The popular belief is that specialized shuffle systems are necessary for achieving high performance. Our new world record shows that this need not be the case: shuffle can run as an application program on a generic distributed execution system, such as Ray, with state-of-the-art performance and scalability. This opens up the possibility to run a rich set of data processing workloads on Ray.
We are working to bring the Exoshuffle capabilities into Ray Datasets, a distributed data preprocessing library, to support use cases such as shuffling data loading for ML training.
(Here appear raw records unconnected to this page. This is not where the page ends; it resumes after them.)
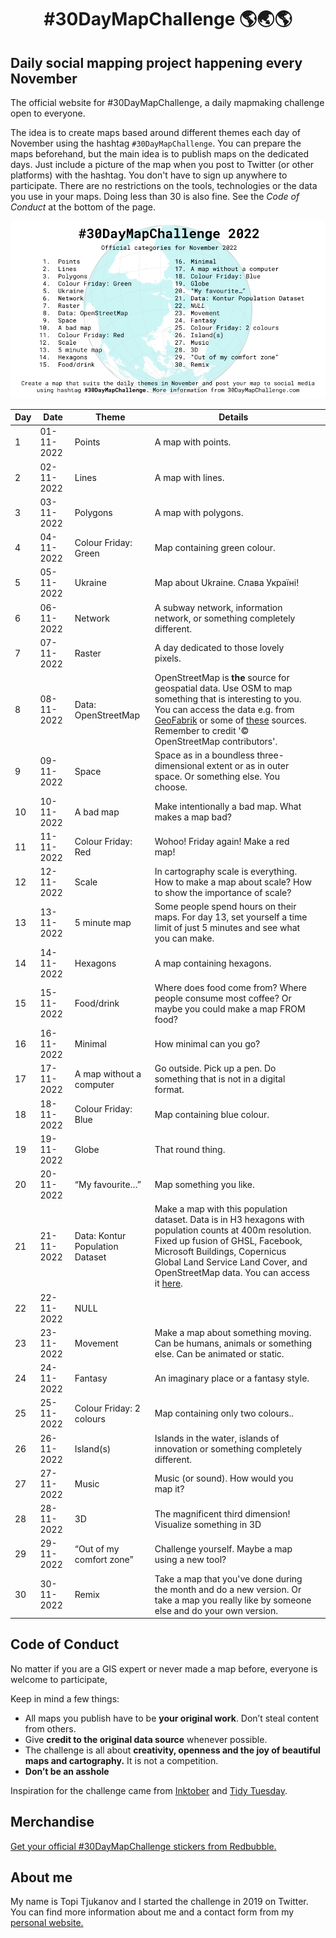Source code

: <h1 align="center"><b>#30DayMapChallenge 🌎🌏🌎</b></h1>

## Daily social mapping project happening every November
The official website for #30DayMapChallenge, a daily mapmaking challenge open to everyone.

The idea is to create maps based around different themes each day of November using the hashtag `#30DayMapChallenge`. You can prepare the maps beforehand, but the main idea is to publish maps on the dedicated days. Just include a picture of the map when you post to Twitter (or other platforms) with the hashtag. You don't have to sign up anywhere to participate. There are no restrictions on the tools, technologies or the data you use in your maps. Doing less than 30 is also fine. See the *Code of Conduct* at the bottom of the page.

![Themes for the maps. See more below.](/images/flyers/30dmc-2022.png)

| Day | Date       | Theme                           | Details                                                                                                                                                                                                                                                                                                                                         |   |
|-----|------------|---------------------------------|-------------------------------------------------------------------------------------------------------------------------------------------------------------------------------------------------------------------------------------------------------------------------------------------------------------------------------------------------|---|
|   1 | 01-11-2022 | Points                          | A map with points.                                                                                                                                                                                                                                                                                                                              |   |
|   2 | 02-11-2022 | Lines                           | A map with lines.                                                                                                                                                                                                                                                                                                                               |   |
|   3 | 03-11-2022 | Polygons                        | A map with polygons.                                                                                                                                                                                                                                                                                                                            |   |
|   4 | 04-11-2022 | Colour Friday: Green            | Map containing green colour.                                                                                                                                                                                                                                                                                                                    |   |
|   5 | 05-11-2022 | Ukraine                         | Map about Ukraine. Слава Україні!                                                                                                                                                                                                                                                                                                               |   |
|   6 | 06-11-2022 | Network                         | A subway network, information network, or something completely different.                                                                                                                                                                                                                                                                       |   |
|   7 | 07-11-2022 | Raster                          | A day dedicated to those lovely pixels.                                                                                                                                                                                                                                                                                                         |   |
|   8 | 08-11-2022 | Data: OpenStreetMap             | OpenStreetMap is **the** source for geospatial data. Use OSM to map something that is interesting to you. You can access the data e.g. from [GeoFabrik](https://www.geofabrik.de/data/download.html) or some of [these](https://learnosm.org/en/osm-data/getting-data/) sources. Remember to credit '© OpenStreetMap contributors'.             |   |
|   9 | 09-11-2022 | Space                           | Space as in a boundless three-dimensional extent or as in outer space. Or something else. You choose.                                                                                                                                                                                                                                           |   |
|  10 | 10-11-2022 | A bad map                       | Make intentionally a bad map. What makes a map bad?                                                                                                                                                                                                                                                                                             |   |
|  11 | 11-11-2022 | Colour Friday: Red              | Wohoo! Friday again! Make a red map!                                                                                                                                                                                                                                                                                                            |   |
|  12 | 12-11-2022 | Scale                           | In cartography scale is everything. How to make a map about scale? How to show the importance of scale?                                                                                                                                                                                                                                         |   |
|  13 | 13-11-2022 | 5 minute map                    | Some people spend hours on their maps. For day 13, set yourself a time limit of just 5 minutes and see what you can make.                                                                                                                                                                                                                       |   |
|  14 | 14-11-2022 | Hexagons                        | A map containing hexagons.                                                                                                                                                                                                                                                                                                                      |   |
|  15 | 15-11-2022 | Food/drink                      | Where does food come from? Where people consume most coffee? Or maybe you could make a map FROM food?                                                                                                                                                                                                                                           |   |
|  16 | 16-11-2022 | Minimal                         | How minimal can you go?                                                                                                                                                                                                                                                                                                                         |   |
|  17 | 17-11-2022 | A map without a computer        | Go outside. Pick up a pen. Do something that is not in a digital format.                                                                                                                                                                                                                                                                        |   |
|  18 | 18-11-2022 | Colour Friday: Blue             | Map containing blue colour.                                                                                                                                                                                                                                                                                                                     |   |
|  19 | 19-11-2022 | Globe                           | That round thing.                                                                                                                                                                                                                                                                                                                               |   |
|  20 | 20-11-2022 | “My favourite…”                 | Map something you like.                                                                                                                                                                                                                                                                                                                         |   |
|  21 | 21-11-2022 | Data: Kontur Population Dataset | Make a map with this population dataset. Data is in H3 hexagons with population counts at 400m resolution. Fixed up fusion of GHSL, Facebook, Microsoft Buildings, Copernicus Global Land Service Land Cover, and OpenStreetMap data. You can access it [here](https://data.humdata.org/dataset/kontur-population-dataset).                                                                                        |   |
|  22 | 22-11-2022 | NULL                            |  `   `                                                                                                                                                                                                                                                                                                                                          |   |
|  23 | 23-11-2022 | Movement                        | Make a map about something moving. Can be humans, animals or something else. Can be animated or static.                                                                                                                                                                                                                                         |   |
|  24 | 24-11-2022 | Fantasy                         | An imaginary place or a fantasy style.                                                                                                                                                                                                                                                                                                          |   |
|  25 | 25-11-2022 | Colour Friday: 2 colours        | Map containing only two colours..                                                                                                                                                                                                                                                                                                               |   |
|  26 | 26-11-2022 | Island(s)                       | Islands in the water, islands of innovation or something completely different.                                                                                                                                                                                                                                                                  |   |
|  27 | 27-11-2022 | Music                           | Music (or sound). How would you map it?                                                                                                                                                                                                                                                                                                         |   |
|  28 | 28-11-2022 | 3D                              | The magnificent third dimension! Visualize something in 3D                                                                                                                                                                                                                                                                                      |   |
|  29 | 29-11-2022 | “Out of my comfort zone”        | Challenge yourself. Maybe a map using a new tool?                                                                                                                                                                                                                                                                                               |   |
|  30 | 30-11-2022 | Remix                           | Take a map that you've done during the month and do a new version. Or take a map you really like by someone else and do your own version.                                                                                                                                                                                                       |   |

## Code of Conduct
No matter if you are a GIS expert or never made a map before, everyone is welcome to participate,

Keep in mind a few things:

 - All maps you publish have to be **your original work**. Don’t steal content from others.
 - Give **credit to the original data source** whenever possible.
 - The challenge is all about **creativity, openness and the joy of beautiful maps and cartography.** It is not a competition.
 - **Don’t be an asshole**

Inspiration for the challenge came from [Inktober](https://inktober.com/) and [Tidy Tuesday](https://github.com/rfordatascience/tidytuesday).

## Merchandise

[Get your official #30DayMapChallenge stickers from Redbubble.](https://www.redbubble.com/people/MapChallenge/shop) 

<script type="text/javascript" src="https://www.redbubble.com/assets/external_portfolio.js"></script>
<script id="rb-xzfcxvzx" type="text/javascript">new RBExternalPortfolio('www.redbubble.com', 'mapchallenge', 2, 2).renderIframe();</script>

## About me
My name is Topi Tjukanov and I started the challenge in 2019 on Twitter. You can find more information about me and a contact form from my [personal website.](https://tjukanov.org/)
This milestone is another step towards Ray as a common dataplane for distributed applications including data processing, ML training, tuning and serving.
We are happy to open-source the code for Exoshuffle-CloudSort at https://github.com/exoshuffle/cloudsort. Anyone is welcome to run the code to reproduce our results and to help improve it.
I would like to thank my teammates at UC Berkeley for making this achievement possible: Stephanie Wang, Samyu Yagati, Sean Kim, Kenneth Lien, Isaac Ong, Tony Hong, Ion Stoica, and our collaborators at Anyscale, SangBin Cho, Chen Shen and Eric Liang for their support. We also thank the benchmark committee Mehul Shah, Chris Nyberg and George Porter for validating our records and for pushing the boundaries of computing together.
Note: Our 2022 CloudSort Benchmark submission is in the Indy category. We are working on a Daytona category submission, which involves sorting datasets with skewed distribution, and the result will be reviewed by the Sort Benchmark committee as a 2023 entry.
Frank Sifei Luan is a PhD student at the Sky Computing Lab at UC Berkeley, advised by Ion Stoica. His research interest is in data, AI systems and cloud computing.